Per molti Gran Bretagna è sinonimo di Inghilterra, una delle nazioni che per secoli ha dominato la scena politica internazionale, e che ancora tutt’ora esercita la propria influenza sia al livello europeo che mondiale. Ma quest’ultima è solo una della quattro Home Nations che assieme a Scozia, Galles e Irlanda del Nord compongono il Regno Unito, la cui unificazione cominciò nel 1603, quando salì al trono inglese Giacomo I, già re di Scozia.

Nel XIX secolo, sotto il regno di Giorgio III fu annessa anche l’Irlanda. Nel 1922, 26 contee irlandesi ottennero l’indipendenza formando la moderna nazione dell’Irlanda del Sud e innescando una delle più spinose crisi politiche del Vecchio Continente.

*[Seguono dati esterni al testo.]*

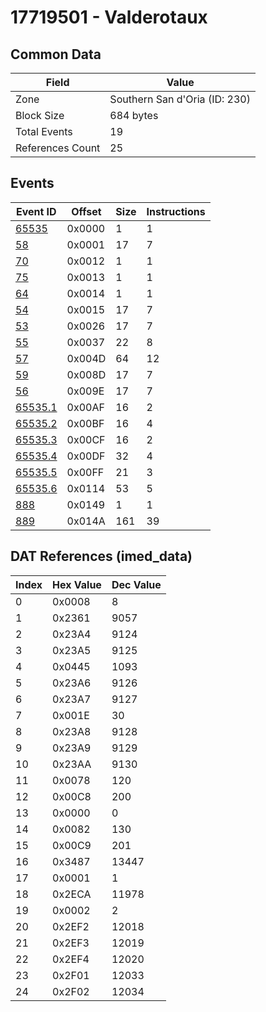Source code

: # 17719501 - Valderotaux

## Common Data

| Field            | Value                         |
|------------------|-------------------------------|
| Zone             | Southern San d'Oria (ID: 230) |
| Block Size       | 684 bytes                     |
| Total Events     | 19                            |
| References Count | 25                            |

## Events

| Event ID                | Offset   |   Size |   Instructions |
|-------------------------|----------|--------|----------------|
| [65535](./65535.md)     | 0x0000   |      1 |              1 |
| [58](./58.md)           | 0x0001   |     17 |              7 |
| [70](./70.md)           | 0x0012   |      1 |              1 |
| [75](./75.md)           | 0x0013   |      1 |              1 |
| [64](./64.md)           | 0x0014   |      1 |              1 |
| [54](./54.md)           | 0x0015   |     17 |              7 |
| [53](./53.md)           | 0x0026   |     17 |              7 |
| [55](./55.md)           | 0x0037   |     22 |              8 |
| [57](./57.md)           | 0x004D   |     64 |             12 |
| [59](./59.md)           | 0x008D   |     17 |              7 |
| [56](./56.md)           | 0x009E   |     17 |              7 |
| [65535.1](./65535.1.md) | 0x00AF   |     16 |              2 |
| [65535.2](./65535.2.md) | 0x00BF   |     16 |              4 |
| [65535.3](./65535.3.md) | 0x00CF   |     16 |              2 |
| [65535.4](./65535.4.md) | 0x00DF   |     32 |              4 |
| [65535.5](./65535.5.md) | 0x00FF   |     21 |              3 |
| [65535.6](./65535.6.md) | 0x0114   |     53 |              5 |
| [888](./888.md)         | 0x0149   |      1 |              1 |
| [889](./889.md)         | 0x014A   |    161 |             39 |

## DAT References (imed_data)

|   Index | Hex Value   |   Dec Value |
|---------|-------------|-------------|
|       0 | 0x0008      |           8 |
|       1 | 0x2361      |        9057 |
|       2 | 0x23A4      |        9124 |
|       3 | 0x23A5      |        9125 |
|       4 | 0x0445      |        1093 |
|       5 | 0x23A6      |        9126 |
|       6 | 0x23A7      |        9127 |
|       7 | 0x001E      |          30 |
|       8 | 0x23A8      |        9128 |
|       9 | 0x23A9      |        9129 |
|      10 | 0x23AA      |        9130 |
|      11 | 0x0078      |         120 |
|      12 | 0x00C8      |         200 |
|      13 | 0x0000      |           0 |
|      14 | 0x0082      |         130 |
|      15 | 0x00C9      |         201 |
|      16 | 0x3487      |       13447 |
|      17 | 0x0001      |           1 |
|      18 | 0x2ECA      |       11978 |
|      19 | 0x0002      |           2 |
|      20 | 0x2EF2      |       12018 |
|      21 | 0x2EF3      |       12019 |
|      22 | 0x2EF4      |       12020 |
|      23 | 0x2F01      |       12033 |
|      24 | 0x2F02      |       12034 |
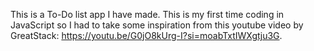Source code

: This is a To-Do list app I have made. This is my first time coding in JavaScript so I had to take some inspiration from this youtube video by GreatStack: https://youtu.be/G0jO8kUrg-I?si=moabTxtIWXgtju3G.

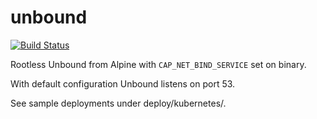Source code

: # unbound

[![Build Status](https://drone.srv.kojedz.in/api/badges/krichy/unbound/status.svg)](https://drone.srv.kojedz.in/krichy/unbound)

Rootless Unbound from Alpine with `CAP_NET_BIND_SERVICE` set on binary.

With default configuration Unbound listens on port 53.

See sample deployments under deploy/kubernetes/.
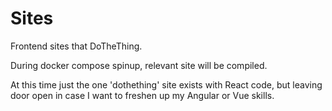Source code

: # Sites

Frontend sites that DoTheThing.

During docker compose spinup, relevant site will be compiled.

At this time just the one 'dothething' site exists with React code, but leaving door open in case I want
to freshen up my Angular or Vue skills.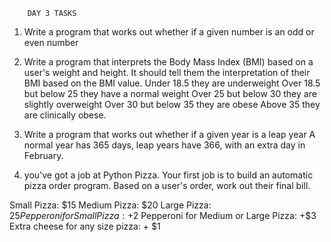 		DAY 3 TASKS
1) Write a program that works out whether if a given number is an odd or even number

2) Write a program that interprets the Body Mass Index (BMI) based on a user's weight and height.
It should tell them the interpretation of their BMI based on the BMI value.
Under 18.5 they are underweight
Over 18.5 but below 25 they have a normal weight
Over 25 but below 30 they are slightly overweight
Over 30 but below 35 they are obese
Above 35 they are clinically obese.

3) Write a program that works out whether if a given year is a leap year
A normal year has 365 days, leap years have 366, with an extra day in February.

4)  you've got a job at Python Pizza. Your first job is to build an automatic pizza order program.
Based on a user's order, work out their final bill.

Small Pizza: $15
Medium Pizza: $20
Large Pizza: $25
Pepperoni for Small Pizza: +$2
Pepperoni for Medium or Large Pizza: +$3
Extra cheese for any size pizza: + $1
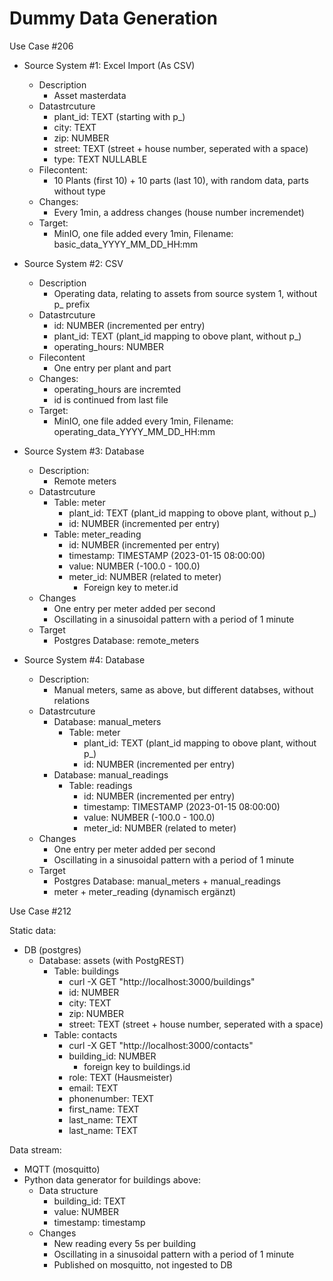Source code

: # Dummy Data Generation

Use Case #206

- Source System #1: Excel Import (As CSV)
  - Description
    - Asset masterdata
  - Datastrcuture
    - plant_id: TEXT (starting with p_)
    - city: TEXT
    - zip: NUMBER
    - street: TEXT (street + house number, seperated with a space)
    - type: TEXT NULLABLE
  - Filecontent:
    - 10 Plants (first 10) + 10 parts (last 10), with random data, parts without type
  - Changes:
    - Every 1min, a address changes (house number incremendet)
  - Target:
    - MinIO, one file added every 1min, Filename: basic_data_YYYY_MM_DD_HH:mm
- Source System #2: CSV
  - Description
    - Operating data, relating to assets from source system 1, without p_ prefix
  - Datastrcuture
    - id: NUMBER (incremented per entry)
    - plant_id: TEXT (plant_id mapping to obove plant, without p_)
    - operating_hours: NUMBER
  - Filecontent
    - One entry per plant and part
  - Changes:
    - operating_hours are incremted
    - id is continued from last file
  - Target:
    - MinIO, one file added every 1min, Filename: operating_data_YYYY_MM_DD_HH:mm
- Source System #3: Database
  - Description:
    - Remote meters
  - Datastrcuture
    - Table: meter
      - plant_id: TEXT (plant_id mapping to obove plant, without p_)
      - id: NUMBER (incremented per entry)
    - Table: meter_reading
      - id: NUMBER (incremented per entry)
      - timestamp: TIMESTAMP (2023-01-15 08:00:00)
      - value: NUMBER (-100.0 - 100.0)
      - meter_id: NUMBER (related to meter)
        - Foreign key to meter.id
  - Changes
    - One entry per meter added per second
    - Oscillating in a sinusoidal pattern with a period of 1 minute
  - Target
    - Postgres Database: remote_meters
- Source System #4: Database

  - Description:
    - Manual meters, same as above, but different databses, without relations
  - Datastrcuture
    - Database: manual_meters
      - Table: meter
        - plant_id: TEXT (plant_id mapping to obove plant, without p_)
        - id: NUMBER (incremented per entry)
    - Database: manual_readings
      - Table: readings
        - id: NUMBER (incremented per entry)
        - timestamp: TIMESTAMP (2023-01-15 08:00:00)
        - value: NUMBER (-100.0 - 100.0)
        - meter_id: NUMBER (related to meter)
  - Changes
    - One entry per meter added per second
    - Oscillating in a sinusoidal pattern with a period of 1 minute
  - Target
    - Postgres Database: manual_meters + manual_readings
    - meter + meter_reading (dynamisch ergänzt)

Use Case #212

Static data:

- DB (postgres)
  - Database: assets (with PostgREST)
    - Table: buildings 
        - curl -X GET "http://localhost:3000/buildings"
      - id: NUMBER
      - city: TEXT
      - zip: NUMBER
      - street: TEXT (street + house number, seperated with a space)
    - Table: contacts
        - curl -X GET "http://localhost:3000/contacts"
      - building_id: NUMBER
        - foreign key to buildings.id
      - role: TEXT (Hausmeister)
      - email: TEXT
      - phonenumber: TEXT
      - first_name: TEXT
      - last_name: TEXT
      - last_name: TEXT

Data stream:

- MQTT (mosquitto)
- Python data generator for buildings above:
  - Data structure
    - building_id: TEXT
    - value: NUMBER
    - timestamp: timestamp
  - Changes
    - New reading every 5s per building
    - Oscillating in a sinusoidal pattern with a period of 1 minute
    - Published on mosquitto, not ingested to DB
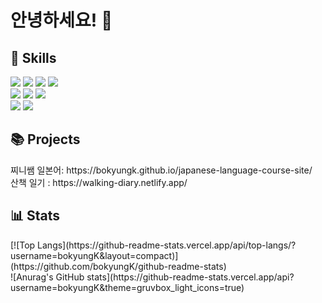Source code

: # 안녕하세요! 🙂

<div><h2>🔧 Skills</h2>
  <div> 
    <img src="https://img.shields.io/badge/html5-E34F26?style=for-the-badge&logo=html5&logoColor=white">
    <img src="https://img.shields.io/badge/css-1572B6?style=for-the-badge&logo=css3&logoColor=white">
    <img src="https://img.shields.io/badge/javascript-F7DF1E?style=for-the-badge&logo=javascript&logoColor=black">
    <img src="https://img.shields.io/badge/react-61DAFB?style=for-the-badge&logo=react&logoColor=black">
  </div>
  <div> 
    <img src="https://img.shields.io/badge/node.js-339933?style=for-the-badge&logo=Node.js&logoColor=white">
    <img src="https://img.shields.io/badge/express-000000?style=for-the-badge&logo=express&logoColor=white">
    <img src="https://img.shields.io/badge/mysql-4479A1?style=for-the-badge&logo=mysql&logoColor=white">
  </div>
  <div> 
    <img src="https://img.shields.io/badge/netlify-00C7B7?style=for-the-badge&logo=netlify&logoColor=white">
    <img src="https://img.shields.io/badge/aws-232F3E?style=for-the-badge&logo=amazonaws&logoColor=white">
  </div>
</div>


<div><h2>📚 Projects</h2>
  <div>찌니쌤 일본어: https://bokyungk.github.io/japanese-language-course-site/</div>
  <div>산책 일기 : https://walking-diary.netlify.app/</div>
</div>


<div><h2>📊 Stats</h2>
    <div>[![Top Langs](https://github-readme-stats.vercel.app/api/top-langs/?username=bokyungK&layout=compact)](https://github.com/bokyungK/github-readme-stats)</div>
    <div>![Anurag's GitHub stats](https://github-readme-stats.vercel.app/api?username=bokyungK&theme=gruvbox_light_icons=true)</div>
</div>
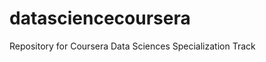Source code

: datasciencecoursera
===================

Repository for Coursera Data Sciences Specialization Track
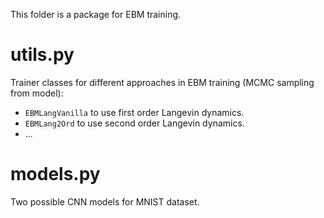 This folder is a package for EBM training.

# utils.py
Trainer classes for different approaches in EBM training (MCMC sampling from model):
- `EBMLangVanilla` to use first order Langevin dynamics.  
- `EBMLang2Ord` to use second order Langevin dynamics.
- ...

# models.py
Two possible CNN models for MNIST dataset.
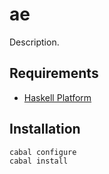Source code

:
# ae

Description.

## Requirements

* [Haskell Platform](http://www.haskell.org/platform)

## Installation

    cabal configure
    cabal install
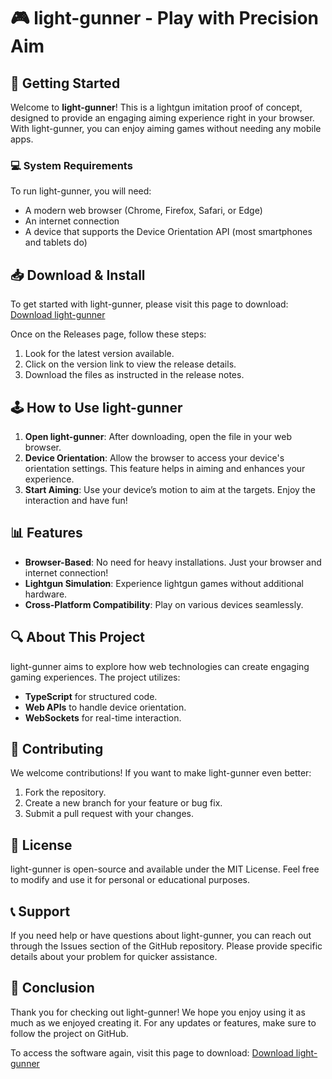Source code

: # 🎮 light-gunner - Play with Precision Aim

## 🚀 Getting Started
Welcome to **light-gunner**! This is a lightgun imitation proof of concept, designed to provide an engaging aiming experience right in your browser. With light-gunner, you can enjoy aiming games without needing any mobile apps.

### 💻 System Requirements
To run light-gunner, you will need:
- A modern web browser (Chrome, Firefox, Safari, or Edge)
- An internet connection
- A device that supports the Device Orientation API (most smartphones and tablets do)

## 📥 Download & Install
To get started with light-gunner, please visit this page to download: [Download light-gunner](https://github.com/Nadir2700/light-gunner/releases)

Once on the Releases page, follow these steps:
1. Look for the latest version available.
2. Click on the version link to view the release details.
3. Download the files as instructed in the release notes.

## 🕹️ How to Use light-gunner
1. **Open light-gunner**: After downloading, open the file in your web browser.
2. **Device Orientation**: Allow the browser to access your device's orientation settings. This feature helps in aiming and enhances your experience.
3. **Start Aiming**: Use your device’s motion to aim at the targets. Enjoy the interaction and have fun!

## 📊 Features
- **Browser-Based**: No need for heavy installations. Just your browser and internet connection!
- **Lightgun Simulation**: Experience lightgun games without additional hardware.
- **Cross-Platform Compatibility**: Play on various devices seamlessly.

## 🔍 About This Project
light-gunner aims to explore how web technologies can create engaging gaming experiences. The project utilizes:
- **TypeScript** for structured code.
- **Web APIs** to handle device orientation.
- **WebSockets** for real-time interaction.

## 🌟 Contributing
We welcome contributions! If you want to make light-gunner even better:
1. Fork the repository.
2. Create a new branch for your feature or bug fix.
3. Submit a pull request with your changes.

## 📄 License
light-gunner is open-source and available under the MIT License. Feel free to modify and use it for personal or educational purposes.

## 📞 Support
If you need help or have questions about light-gunner, you can reach out through the Issues section of the GitHub repository. Please provide specific details about your problem for quicker assistance.

## 🎯 Conclusion
Thank you for checking out light-gunner! We hope you enjoy using it as much as we enjoyed creating it. For any updates or features, make sure to follow the project on GitHub. 

To access the software again, visit this page to download: [Download light-gunner](https://github.com/Nadir2700/light-gunner/releases)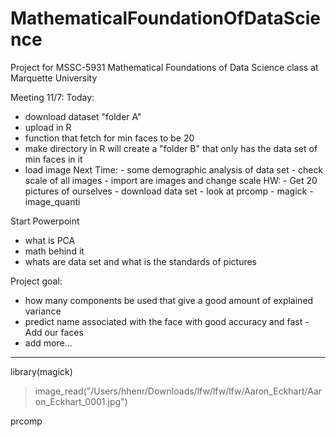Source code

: # MathematicalFoundationOfDataScience
Project for MSSC-5931 Mathematical Foundations of Data Science class at Marquette University 

Meeting 11/7:
  Today: 
   - download dataset "folder A"
   - upload in R
   - function that fetch for min faces to be 20
   - make directory in R will create a "folder B" that only has the data set of min faces in it
   - load image
  Next Time:
    - some demographic analysis of data set
    - check scale of all images
    - import are images and change scale
  HW:
    - Get 20 pictures of ourselves
    - download data set
    - look at prcomp
    - magick - image_quanti

  Start Powerpoint
  - what is PCA
  - math behind it
  - whats are data set and what is the standards of pictures


  Project goal:
  - how many components be used that give a good amount of explained variance
  - predict name associated with the face with good accuracy and fast
        - Add our faces
  - add more...




------------------------
library(magick)
> image_read("/Users/hhenr/Downloads/lfw/lfw/lfw/Aaron_Eckhart/Aaron_Eckhart_0001.jpg")

prcomp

A partire da quella data, infatti, il confine tra Irlanda del Nord e Irlanda del Sud divenne teatro di violenze e conflitti intestini tra unionisti (gruppi a maggioranza protestante, legati alla corona britannica), nazionalisti (gruppi a maggioranza cattolica, sostenitori dell’indipendenza irlandese) e milizie britanniche.

In seguito a numerose trattative, nel 1998, venne istituito a Belfast il parlamento Nord Irlandese (grazie al cosiddetto Accordo del Venerdì Santo). Uno spiraglio di pace garantito da un sistema rappresentativo, in cui ogni partito con un numero sufficiente di elettori può ottenere un proprio membro di governo e reclamare un ministero.

Quello stesso anno, il filobritannico David Trimble (Nobel per la pace) divenne Primo Ministro dell'Irlanda del Nord. Nonostante gli innumerevoli sforzi diplomatici, soltanto il 28 Luglio 2005, l’IRA (Irish Republican Army), organizzazione paramilitare responsabile di numerosi attentati negli anni ‘70 e ’80, depose le armi e decretando la fine della lotta armata.

L’annosa questione irlandese, in qualche modo, esaspera i rapporti non sempre facili tra i quattro Kingdom. Anche se con sistemi giuridici indipendenti, infatti, il potere politico è nettamente sbilanciato in favore di Londra, sede del governo centrale e solo in anni recenti il parlamento di Westminster ha trasferito alcune competenze, rispettivamente, al Parlamento Scozzese di Edimburgo e all’Assemblea Nazionale di Cardiff per il Galles.